▸ Data for processing

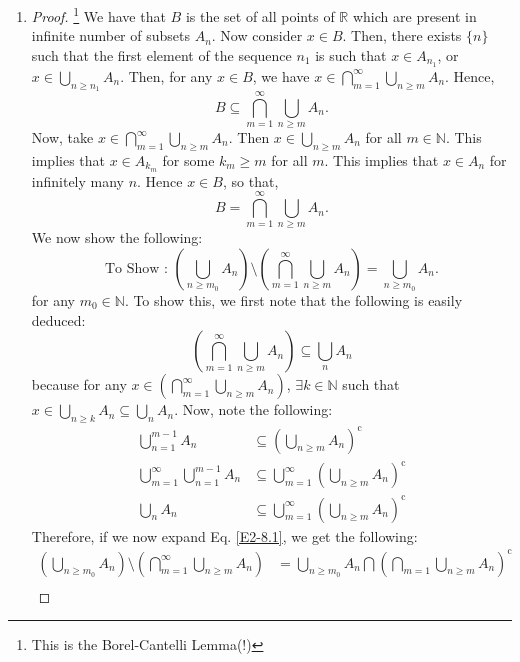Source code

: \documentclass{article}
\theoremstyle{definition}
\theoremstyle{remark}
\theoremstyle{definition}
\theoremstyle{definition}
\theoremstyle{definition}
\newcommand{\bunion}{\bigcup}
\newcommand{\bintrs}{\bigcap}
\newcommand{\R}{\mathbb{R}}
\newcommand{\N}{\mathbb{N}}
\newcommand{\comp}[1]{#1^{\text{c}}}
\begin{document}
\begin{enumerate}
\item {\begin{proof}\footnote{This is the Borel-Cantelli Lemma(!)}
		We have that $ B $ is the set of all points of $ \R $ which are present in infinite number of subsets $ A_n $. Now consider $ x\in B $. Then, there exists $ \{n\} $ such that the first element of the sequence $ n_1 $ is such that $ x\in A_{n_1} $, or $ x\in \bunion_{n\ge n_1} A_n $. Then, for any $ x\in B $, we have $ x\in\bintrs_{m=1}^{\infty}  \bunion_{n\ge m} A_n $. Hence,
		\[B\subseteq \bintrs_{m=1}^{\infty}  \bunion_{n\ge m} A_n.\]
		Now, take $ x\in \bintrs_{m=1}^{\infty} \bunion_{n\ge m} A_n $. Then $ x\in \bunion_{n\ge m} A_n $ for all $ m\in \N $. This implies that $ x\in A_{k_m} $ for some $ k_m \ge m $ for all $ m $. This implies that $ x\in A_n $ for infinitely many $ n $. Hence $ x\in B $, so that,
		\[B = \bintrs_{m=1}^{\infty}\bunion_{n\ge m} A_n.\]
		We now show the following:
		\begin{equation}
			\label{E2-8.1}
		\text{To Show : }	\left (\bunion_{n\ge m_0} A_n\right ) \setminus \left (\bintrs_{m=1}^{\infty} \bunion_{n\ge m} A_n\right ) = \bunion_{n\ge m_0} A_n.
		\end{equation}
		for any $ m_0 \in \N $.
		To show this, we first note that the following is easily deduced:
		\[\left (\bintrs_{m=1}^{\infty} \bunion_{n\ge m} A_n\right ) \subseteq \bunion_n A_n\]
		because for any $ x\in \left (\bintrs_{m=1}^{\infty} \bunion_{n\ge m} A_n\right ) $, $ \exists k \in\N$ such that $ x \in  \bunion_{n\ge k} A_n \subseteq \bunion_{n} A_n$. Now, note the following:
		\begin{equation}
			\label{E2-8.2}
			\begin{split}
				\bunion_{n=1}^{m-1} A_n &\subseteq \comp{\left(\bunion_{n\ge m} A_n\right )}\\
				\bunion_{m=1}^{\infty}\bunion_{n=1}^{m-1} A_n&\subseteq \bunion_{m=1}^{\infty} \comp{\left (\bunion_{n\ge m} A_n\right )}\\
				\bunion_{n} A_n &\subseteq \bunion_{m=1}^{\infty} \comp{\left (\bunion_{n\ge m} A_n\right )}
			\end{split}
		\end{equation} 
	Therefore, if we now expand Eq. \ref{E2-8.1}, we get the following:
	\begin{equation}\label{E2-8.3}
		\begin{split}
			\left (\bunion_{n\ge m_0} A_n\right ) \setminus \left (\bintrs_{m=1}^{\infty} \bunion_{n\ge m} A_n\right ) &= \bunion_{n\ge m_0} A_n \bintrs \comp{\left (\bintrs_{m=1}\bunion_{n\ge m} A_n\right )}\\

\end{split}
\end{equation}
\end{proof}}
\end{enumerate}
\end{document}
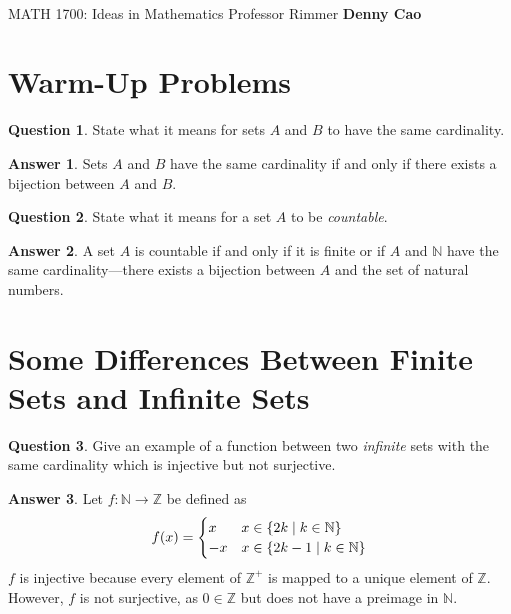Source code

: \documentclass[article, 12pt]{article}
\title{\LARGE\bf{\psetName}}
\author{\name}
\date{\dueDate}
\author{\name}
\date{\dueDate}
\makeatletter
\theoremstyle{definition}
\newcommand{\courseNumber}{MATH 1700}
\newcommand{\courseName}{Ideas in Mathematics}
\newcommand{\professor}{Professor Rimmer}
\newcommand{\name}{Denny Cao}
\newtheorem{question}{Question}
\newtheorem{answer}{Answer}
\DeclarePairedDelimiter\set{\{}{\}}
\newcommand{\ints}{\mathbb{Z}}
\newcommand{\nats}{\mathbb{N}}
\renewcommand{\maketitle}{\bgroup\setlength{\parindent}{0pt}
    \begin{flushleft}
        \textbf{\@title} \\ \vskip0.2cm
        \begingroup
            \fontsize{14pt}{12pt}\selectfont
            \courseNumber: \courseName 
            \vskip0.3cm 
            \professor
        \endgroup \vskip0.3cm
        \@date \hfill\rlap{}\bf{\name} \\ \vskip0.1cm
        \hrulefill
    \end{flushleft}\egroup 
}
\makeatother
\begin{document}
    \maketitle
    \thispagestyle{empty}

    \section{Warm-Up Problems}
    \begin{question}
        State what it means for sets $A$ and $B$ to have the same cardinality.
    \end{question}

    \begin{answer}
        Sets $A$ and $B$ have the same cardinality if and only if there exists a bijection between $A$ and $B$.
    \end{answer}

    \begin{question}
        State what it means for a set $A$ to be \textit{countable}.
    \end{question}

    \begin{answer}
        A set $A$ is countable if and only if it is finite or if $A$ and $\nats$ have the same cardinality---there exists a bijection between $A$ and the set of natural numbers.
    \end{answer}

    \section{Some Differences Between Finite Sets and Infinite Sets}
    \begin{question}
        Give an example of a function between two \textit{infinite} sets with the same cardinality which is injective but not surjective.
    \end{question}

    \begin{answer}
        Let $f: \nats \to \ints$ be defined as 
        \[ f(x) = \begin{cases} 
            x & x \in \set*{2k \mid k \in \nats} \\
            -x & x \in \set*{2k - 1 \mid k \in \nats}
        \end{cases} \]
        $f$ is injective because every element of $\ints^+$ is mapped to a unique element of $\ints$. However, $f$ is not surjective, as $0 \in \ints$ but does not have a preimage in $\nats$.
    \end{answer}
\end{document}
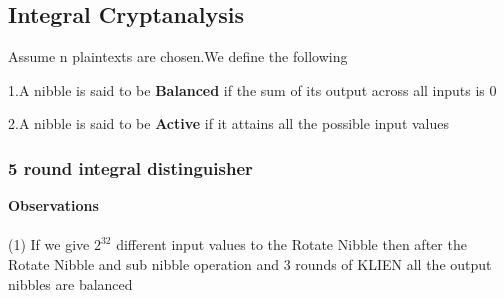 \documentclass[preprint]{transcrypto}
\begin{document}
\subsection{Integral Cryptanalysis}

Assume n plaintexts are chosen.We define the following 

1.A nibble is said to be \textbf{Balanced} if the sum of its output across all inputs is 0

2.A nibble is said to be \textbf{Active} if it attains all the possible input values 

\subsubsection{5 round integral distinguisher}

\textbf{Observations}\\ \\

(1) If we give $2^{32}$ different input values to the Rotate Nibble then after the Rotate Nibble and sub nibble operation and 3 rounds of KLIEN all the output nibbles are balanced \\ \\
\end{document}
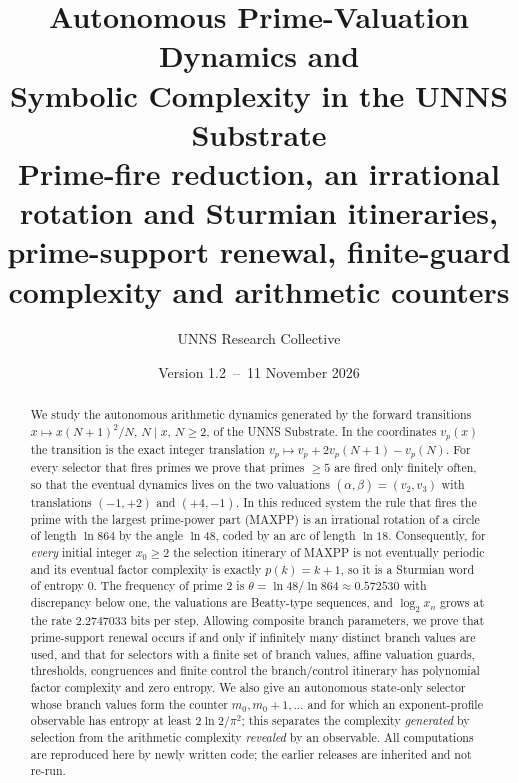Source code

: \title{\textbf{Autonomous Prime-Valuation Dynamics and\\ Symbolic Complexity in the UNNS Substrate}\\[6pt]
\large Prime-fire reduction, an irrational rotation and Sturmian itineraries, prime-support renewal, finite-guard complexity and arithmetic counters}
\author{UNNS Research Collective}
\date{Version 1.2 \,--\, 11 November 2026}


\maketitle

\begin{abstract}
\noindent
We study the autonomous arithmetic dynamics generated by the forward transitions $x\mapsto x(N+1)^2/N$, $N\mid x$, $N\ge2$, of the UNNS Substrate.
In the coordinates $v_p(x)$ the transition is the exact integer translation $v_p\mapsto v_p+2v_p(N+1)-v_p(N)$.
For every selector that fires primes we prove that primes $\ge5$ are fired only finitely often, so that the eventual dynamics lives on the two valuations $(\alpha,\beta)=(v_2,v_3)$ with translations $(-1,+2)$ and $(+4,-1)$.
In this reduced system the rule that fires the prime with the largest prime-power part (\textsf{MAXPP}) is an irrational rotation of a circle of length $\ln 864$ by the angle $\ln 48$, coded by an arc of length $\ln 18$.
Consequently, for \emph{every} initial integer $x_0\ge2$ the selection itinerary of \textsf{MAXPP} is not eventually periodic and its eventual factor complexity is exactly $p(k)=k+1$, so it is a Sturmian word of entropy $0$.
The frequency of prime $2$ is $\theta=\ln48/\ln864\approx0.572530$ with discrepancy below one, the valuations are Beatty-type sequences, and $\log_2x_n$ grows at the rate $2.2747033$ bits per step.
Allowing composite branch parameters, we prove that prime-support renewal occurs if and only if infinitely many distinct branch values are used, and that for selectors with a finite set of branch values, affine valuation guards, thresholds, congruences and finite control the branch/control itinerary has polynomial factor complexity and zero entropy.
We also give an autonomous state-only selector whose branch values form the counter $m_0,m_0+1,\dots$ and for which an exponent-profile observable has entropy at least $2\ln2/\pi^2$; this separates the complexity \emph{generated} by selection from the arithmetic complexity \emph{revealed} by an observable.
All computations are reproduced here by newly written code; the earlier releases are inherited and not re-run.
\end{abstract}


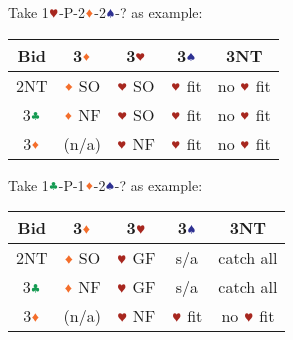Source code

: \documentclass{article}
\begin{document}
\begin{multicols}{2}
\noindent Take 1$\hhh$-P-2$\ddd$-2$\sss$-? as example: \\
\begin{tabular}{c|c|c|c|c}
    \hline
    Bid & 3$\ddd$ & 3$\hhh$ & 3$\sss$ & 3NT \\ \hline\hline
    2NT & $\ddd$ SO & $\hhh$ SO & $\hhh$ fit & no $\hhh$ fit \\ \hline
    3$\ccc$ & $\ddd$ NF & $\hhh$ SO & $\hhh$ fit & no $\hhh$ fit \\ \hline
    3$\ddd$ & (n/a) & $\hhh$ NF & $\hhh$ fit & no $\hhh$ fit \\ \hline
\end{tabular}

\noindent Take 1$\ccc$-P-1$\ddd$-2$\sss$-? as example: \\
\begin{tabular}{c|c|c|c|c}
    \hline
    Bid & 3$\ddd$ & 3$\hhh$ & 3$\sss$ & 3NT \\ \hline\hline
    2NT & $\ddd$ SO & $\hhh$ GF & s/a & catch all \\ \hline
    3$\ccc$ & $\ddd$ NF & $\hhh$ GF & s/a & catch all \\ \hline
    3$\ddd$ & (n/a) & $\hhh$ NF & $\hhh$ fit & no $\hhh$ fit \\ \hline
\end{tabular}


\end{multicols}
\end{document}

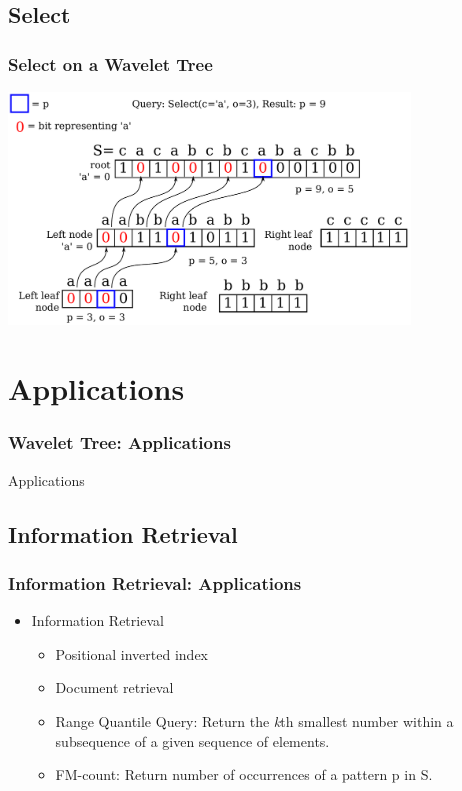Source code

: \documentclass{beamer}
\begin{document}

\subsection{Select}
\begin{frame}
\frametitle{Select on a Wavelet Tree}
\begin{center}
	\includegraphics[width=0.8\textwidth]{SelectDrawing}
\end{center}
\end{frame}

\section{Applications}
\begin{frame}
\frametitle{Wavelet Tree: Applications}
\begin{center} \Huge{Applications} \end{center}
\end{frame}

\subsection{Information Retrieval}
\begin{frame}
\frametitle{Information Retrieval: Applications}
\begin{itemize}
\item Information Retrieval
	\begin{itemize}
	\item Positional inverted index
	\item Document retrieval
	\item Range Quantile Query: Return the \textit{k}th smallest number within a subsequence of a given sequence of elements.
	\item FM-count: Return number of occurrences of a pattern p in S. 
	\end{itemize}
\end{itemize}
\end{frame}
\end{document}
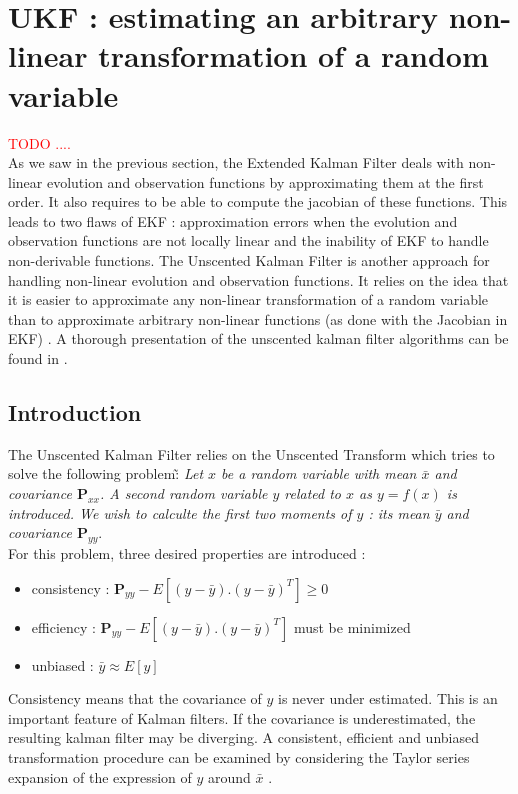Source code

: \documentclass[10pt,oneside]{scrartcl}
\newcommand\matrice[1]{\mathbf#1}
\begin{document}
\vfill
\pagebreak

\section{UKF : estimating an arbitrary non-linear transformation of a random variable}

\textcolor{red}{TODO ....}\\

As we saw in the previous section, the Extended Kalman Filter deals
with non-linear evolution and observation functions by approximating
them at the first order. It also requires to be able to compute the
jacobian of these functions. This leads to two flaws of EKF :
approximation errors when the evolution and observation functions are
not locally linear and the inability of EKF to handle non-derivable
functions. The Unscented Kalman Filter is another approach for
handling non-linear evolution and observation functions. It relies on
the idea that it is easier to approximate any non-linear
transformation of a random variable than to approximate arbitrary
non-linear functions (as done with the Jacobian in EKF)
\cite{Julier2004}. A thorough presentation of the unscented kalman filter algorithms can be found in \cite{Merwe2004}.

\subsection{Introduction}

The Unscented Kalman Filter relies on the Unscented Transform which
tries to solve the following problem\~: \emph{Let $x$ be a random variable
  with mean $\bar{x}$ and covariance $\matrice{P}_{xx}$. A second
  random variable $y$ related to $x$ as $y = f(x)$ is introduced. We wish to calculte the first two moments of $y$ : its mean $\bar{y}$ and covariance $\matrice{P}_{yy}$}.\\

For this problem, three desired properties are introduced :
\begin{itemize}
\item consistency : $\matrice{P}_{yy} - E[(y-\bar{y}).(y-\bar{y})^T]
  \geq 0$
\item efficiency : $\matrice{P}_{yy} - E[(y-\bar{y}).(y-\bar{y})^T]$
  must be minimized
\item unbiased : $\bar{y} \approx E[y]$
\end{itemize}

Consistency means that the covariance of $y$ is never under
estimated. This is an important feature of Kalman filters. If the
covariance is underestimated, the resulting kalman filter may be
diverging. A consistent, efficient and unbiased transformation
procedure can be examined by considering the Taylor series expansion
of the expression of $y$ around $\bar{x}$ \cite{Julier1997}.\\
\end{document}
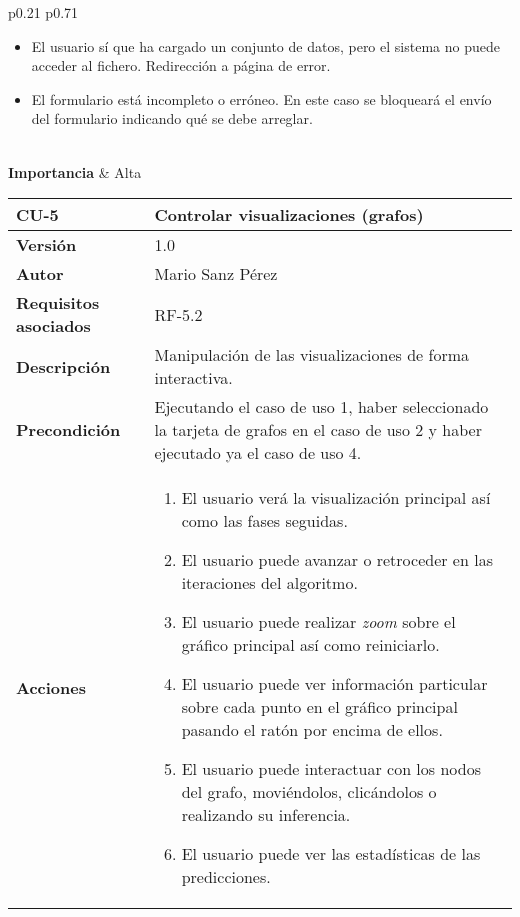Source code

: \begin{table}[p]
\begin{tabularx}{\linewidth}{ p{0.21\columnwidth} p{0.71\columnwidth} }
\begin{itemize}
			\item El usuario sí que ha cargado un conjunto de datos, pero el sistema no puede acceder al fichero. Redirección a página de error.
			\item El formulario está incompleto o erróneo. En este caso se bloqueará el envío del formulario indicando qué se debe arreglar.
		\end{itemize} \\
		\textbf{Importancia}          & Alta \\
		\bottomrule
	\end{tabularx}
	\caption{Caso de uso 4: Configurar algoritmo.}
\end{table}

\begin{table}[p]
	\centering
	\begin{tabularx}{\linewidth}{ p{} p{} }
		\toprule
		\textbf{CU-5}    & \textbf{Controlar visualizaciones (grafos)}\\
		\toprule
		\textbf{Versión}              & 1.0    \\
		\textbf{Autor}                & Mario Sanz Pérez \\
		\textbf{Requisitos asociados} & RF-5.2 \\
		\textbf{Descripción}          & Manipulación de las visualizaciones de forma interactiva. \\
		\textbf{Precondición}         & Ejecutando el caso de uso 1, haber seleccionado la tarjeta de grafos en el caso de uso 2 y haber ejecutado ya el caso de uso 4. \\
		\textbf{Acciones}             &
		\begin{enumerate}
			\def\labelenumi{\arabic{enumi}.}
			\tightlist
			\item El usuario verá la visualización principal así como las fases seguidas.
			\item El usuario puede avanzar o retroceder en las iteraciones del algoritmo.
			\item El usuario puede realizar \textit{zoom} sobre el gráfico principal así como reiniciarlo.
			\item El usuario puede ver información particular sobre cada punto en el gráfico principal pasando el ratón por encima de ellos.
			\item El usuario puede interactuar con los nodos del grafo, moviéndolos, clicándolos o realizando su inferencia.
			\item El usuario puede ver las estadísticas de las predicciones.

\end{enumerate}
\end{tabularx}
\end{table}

▸ Activity
In the entries above, find the line holding "estimating an arbitrary" and the line holding "the idea that", then retype exactly those two lines and every line between them, and nothing else.

▸ Answer box
\section{UKF : estimating an arbitrary non-linear transformation of a random variable}

\textcolor{red}{TODO ....}\\

As we saw in the previous section, the Extended Kalman Filter deals
with non-linear evolution and observation functions by approximating
them at the first order. It also requires to be able to compute the
jacobian of these functions. This leads to two flaws of EKF :
approximation errors when the evolution and observation functions are
not locally linear and the inability of EKF to handle non-derivable
functions. The Unscented Kalman Filter is another approach for
handling non-linear evolution and observation functions. It relies on
the idea that it is easier to approximate any non-linear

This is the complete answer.